Learn English – Meaning of these phrases from “Quality”

ambiguitymeaningmeaning-in-contextphrase-meaning

I am reading "Quality" by John Galsworthy and there are some phrases and lines which I could not grasp. I thought that this site would be the perfect place to ask this question.

My Questions:

  1. What does the following mean? I think it means that by looking at those shoes one could understand that the shoes were the epitome of endurance.
  • "…the tall brown riding boots with marvelous sooty glow, as if, though new, they had been worn a hundred years"
  1. What does the next passage mean? I think that the first sentence means that the shoes made by him were affordable so one never fell into debts with them. I am unsure of the second part of the paragraph
  • "When one grew old and wild and ran up bills, one somehow never ran them up with Gessler Brothers. It would not have seemed becoming to go in there and stretch out one’s foot to that blue iron-spectacled glance, owing him for more than — say — two pairs, just the comfortable reassurance that one was still his client.".

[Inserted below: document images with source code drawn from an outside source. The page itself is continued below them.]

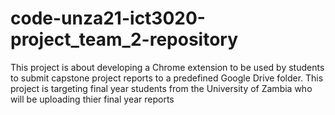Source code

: # code-unza21-ict3020-project_team_2-repository
This project is about developing a Chrome extension to be used by students to submit
capstone project reports to a predefined Google Drive folder.
This project is targeting final year students from the University of Zambia who will be uploading thier final year reports
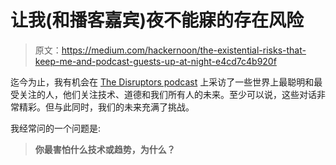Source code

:# 让我(和播客嘉宾)夜不能寐的存在风险

> 原文：<https://medium.com/hackernoon/the-existential-risks-that-keep-me-and-podcast-guests-up-at-night-e4cd7c4b920f>

迄今为止，我有机会在 [The Disruptors podcast](http://disruptors.fm) 上采访了一些世界上最聪明和最受关注的人，他们关注技术、道德和我们所有人的未来。至少可以说，这些对话非常精彩。但与此同时，我们的未来充满了挑战。

我经常问的一个问题是:

> **你最害怕什么技术或趋势，为什么？**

You can read the story here: https://ebooks.adelaide.edu.au/g/galsworthy/john/inn/chapter2.html

Thanks for your help.

Best Answer

  1. New brown boots have an even colour and a dull sheen. Repeated polishing over time gives darker (sooty) areas and more of a shine, as this website demonstrates.

  2. The first sentence has nothing to do with the affordability of the shoes. The narrator is "a gentleman" who can afford to pay his bills, but has reached an age where he has become careless in doing so. However, he enjoys the service of Gessler Brothers so much that he wouldn't risk being refused service because he had run up too large a debt.